— Data provided —
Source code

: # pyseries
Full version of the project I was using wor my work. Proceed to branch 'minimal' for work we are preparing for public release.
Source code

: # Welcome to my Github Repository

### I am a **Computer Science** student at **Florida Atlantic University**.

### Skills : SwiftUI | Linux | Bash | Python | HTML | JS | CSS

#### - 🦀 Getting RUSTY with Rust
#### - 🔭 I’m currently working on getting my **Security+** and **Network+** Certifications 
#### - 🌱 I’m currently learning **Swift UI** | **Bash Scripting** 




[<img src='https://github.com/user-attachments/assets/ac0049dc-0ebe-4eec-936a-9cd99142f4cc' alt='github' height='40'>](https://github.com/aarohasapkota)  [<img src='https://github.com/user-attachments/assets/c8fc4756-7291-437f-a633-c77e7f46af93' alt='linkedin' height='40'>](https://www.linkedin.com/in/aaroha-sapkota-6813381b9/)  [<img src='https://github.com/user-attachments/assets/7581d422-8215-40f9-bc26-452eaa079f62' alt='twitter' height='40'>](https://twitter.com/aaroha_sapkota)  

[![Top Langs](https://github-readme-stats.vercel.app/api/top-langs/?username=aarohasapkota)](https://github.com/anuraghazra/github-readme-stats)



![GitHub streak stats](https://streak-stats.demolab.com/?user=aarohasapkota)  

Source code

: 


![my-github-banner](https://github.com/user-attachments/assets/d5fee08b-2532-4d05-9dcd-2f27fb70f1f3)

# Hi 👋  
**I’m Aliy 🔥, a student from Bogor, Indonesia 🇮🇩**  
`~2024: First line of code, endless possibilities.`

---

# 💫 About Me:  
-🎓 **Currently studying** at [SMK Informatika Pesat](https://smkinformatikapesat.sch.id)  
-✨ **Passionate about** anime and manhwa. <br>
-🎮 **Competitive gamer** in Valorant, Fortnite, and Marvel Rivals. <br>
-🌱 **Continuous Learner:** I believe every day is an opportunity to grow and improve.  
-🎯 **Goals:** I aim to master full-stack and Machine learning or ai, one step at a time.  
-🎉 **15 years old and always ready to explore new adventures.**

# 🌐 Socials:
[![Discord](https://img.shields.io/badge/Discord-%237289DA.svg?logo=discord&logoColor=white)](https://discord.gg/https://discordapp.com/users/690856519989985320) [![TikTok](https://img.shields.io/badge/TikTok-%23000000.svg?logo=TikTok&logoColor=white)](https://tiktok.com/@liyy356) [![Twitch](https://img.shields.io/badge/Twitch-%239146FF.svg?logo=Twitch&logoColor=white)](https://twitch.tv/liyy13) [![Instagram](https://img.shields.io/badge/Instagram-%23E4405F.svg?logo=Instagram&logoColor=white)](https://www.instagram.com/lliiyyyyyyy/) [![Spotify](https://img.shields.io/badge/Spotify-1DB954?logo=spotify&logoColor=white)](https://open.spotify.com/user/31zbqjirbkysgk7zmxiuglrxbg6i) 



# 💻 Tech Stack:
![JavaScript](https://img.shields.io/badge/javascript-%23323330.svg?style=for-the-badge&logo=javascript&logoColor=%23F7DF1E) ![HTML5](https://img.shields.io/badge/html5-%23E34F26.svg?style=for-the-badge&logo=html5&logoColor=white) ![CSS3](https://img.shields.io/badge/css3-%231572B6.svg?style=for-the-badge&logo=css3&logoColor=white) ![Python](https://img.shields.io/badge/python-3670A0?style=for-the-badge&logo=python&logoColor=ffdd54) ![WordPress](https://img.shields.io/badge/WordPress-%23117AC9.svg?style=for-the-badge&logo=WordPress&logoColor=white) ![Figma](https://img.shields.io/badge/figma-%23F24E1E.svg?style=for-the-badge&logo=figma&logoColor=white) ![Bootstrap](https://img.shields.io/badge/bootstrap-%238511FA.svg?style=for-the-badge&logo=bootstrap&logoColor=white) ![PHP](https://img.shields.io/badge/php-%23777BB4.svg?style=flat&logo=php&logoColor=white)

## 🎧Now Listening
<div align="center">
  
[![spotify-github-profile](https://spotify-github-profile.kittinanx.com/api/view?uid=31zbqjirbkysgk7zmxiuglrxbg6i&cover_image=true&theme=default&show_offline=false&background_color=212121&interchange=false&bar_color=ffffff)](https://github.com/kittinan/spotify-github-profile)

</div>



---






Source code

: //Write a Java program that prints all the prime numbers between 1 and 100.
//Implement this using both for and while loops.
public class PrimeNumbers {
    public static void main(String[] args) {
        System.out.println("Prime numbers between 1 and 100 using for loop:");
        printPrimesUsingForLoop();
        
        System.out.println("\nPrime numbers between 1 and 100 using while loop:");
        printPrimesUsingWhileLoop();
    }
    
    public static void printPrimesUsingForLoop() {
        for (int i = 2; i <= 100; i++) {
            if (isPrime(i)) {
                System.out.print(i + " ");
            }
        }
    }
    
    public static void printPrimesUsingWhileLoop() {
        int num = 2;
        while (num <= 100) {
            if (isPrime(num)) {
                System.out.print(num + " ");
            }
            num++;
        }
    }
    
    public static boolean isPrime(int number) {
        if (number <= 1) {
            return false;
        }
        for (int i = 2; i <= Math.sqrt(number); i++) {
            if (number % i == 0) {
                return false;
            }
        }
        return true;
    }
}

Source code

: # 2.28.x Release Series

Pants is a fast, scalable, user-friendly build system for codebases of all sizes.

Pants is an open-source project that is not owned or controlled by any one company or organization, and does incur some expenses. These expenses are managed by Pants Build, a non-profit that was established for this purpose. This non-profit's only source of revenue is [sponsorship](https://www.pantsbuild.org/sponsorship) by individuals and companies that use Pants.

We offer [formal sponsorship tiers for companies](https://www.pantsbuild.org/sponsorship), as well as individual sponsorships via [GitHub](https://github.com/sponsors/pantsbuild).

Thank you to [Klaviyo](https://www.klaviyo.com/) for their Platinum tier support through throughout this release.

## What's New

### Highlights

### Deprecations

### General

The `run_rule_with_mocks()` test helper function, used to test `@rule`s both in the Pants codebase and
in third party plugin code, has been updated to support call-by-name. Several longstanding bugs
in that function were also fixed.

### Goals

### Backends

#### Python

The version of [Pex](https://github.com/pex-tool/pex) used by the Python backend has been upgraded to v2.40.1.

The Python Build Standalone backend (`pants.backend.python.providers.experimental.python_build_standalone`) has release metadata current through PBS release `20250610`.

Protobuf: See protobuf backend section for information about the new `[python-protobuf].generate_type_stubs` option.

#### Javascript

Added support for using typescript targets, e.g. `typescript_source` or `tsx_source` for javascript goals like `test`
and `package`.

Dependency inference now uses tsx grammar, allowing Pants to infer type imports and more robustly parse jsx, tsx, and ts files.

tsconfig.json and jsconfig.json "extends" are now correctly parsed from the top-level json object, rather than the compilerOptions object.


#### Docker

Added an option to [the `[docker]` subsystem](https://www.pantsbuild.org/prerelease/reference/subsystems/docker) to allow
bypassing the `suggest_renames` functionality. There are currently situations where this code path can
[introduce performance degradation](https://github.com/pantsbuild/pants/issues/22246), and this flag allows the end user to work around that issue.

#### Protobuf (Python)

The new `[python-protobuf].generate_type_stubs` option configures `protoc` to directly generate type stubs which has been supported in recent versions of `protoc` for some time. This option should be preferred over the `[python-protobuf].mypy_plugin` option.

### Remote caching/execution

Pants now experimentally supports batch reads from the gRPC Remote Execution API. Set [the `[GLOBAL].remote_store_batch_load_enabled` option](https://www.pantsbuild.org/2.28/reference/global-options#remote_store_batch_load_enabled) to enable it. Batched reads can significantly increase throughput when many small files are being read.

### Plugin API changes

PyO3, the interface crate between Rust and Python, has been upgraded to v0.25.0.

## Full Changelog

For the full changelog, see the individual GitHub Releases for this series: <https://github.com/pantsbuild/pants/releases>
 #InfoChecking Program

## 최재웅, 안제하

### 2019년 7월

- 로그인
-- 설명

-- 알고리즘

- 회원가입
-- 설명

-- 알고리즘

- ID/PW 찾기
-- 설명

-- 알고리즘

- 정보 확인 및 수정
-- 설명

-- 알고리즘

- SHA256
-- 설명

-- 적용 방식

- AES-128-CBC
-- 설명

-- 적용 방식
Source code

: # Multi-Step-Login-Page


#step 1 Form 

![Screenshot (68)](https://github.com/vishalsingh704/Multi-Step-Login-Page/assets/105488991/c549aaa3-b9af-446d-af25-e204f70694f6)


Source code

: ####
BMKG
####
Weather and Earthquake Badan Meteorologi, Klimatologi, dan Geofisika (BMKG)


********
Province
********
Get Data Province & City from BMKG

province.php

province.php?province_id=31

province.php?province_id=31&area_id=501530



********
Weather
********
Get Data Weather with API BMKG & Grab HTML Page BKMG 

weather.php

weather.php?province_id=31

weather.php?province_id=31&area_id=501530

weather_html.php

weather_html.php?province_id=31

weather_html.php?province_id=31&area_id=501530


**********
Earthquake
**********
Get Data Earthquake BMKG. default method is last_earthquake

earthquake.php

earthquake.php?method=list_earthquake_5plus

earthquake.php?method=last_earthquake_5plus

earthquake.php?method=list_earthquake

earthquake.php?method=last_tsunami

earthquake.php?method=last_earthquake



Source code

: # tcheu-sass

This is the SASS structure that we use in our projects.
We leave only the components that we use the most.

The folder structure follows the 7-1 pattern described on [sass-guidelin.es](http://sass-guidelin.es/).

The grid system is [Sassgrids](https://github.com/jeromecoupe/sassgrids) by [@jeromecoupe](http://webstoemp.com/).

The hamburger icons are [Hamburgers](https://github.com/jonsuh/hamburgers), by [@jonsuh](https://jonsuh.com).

— Action item —
Your answer should be the lines above from the one containing "public static boolean" through the one containing "Pants is an", copied exactly and with both ends kept.

— Reply —
    public static boolean isPrime(int number) {
        if (number <= 1) {
            return false;
        }
        for (int i = 2; i <= Math.sqrt(number); i++) {
            if (number % i == 0) {
                return false;
            }
        }
        return true;
    }
}

Source code

: # 2.28.x Release Series

Pants is a fast, scalable, user-friendly build system for codebases of all sizes.

Pants is an open-source project that is not owned or controlled by any one company or organization, and does incur some expenses. These expenses are managed by Pants Build, a non-profit that was established for this purpose. This non-profit's only source of revenue is [sponsorship](https://www.pantsbuild.org/sponsorship) by individuals and companies that use Pants.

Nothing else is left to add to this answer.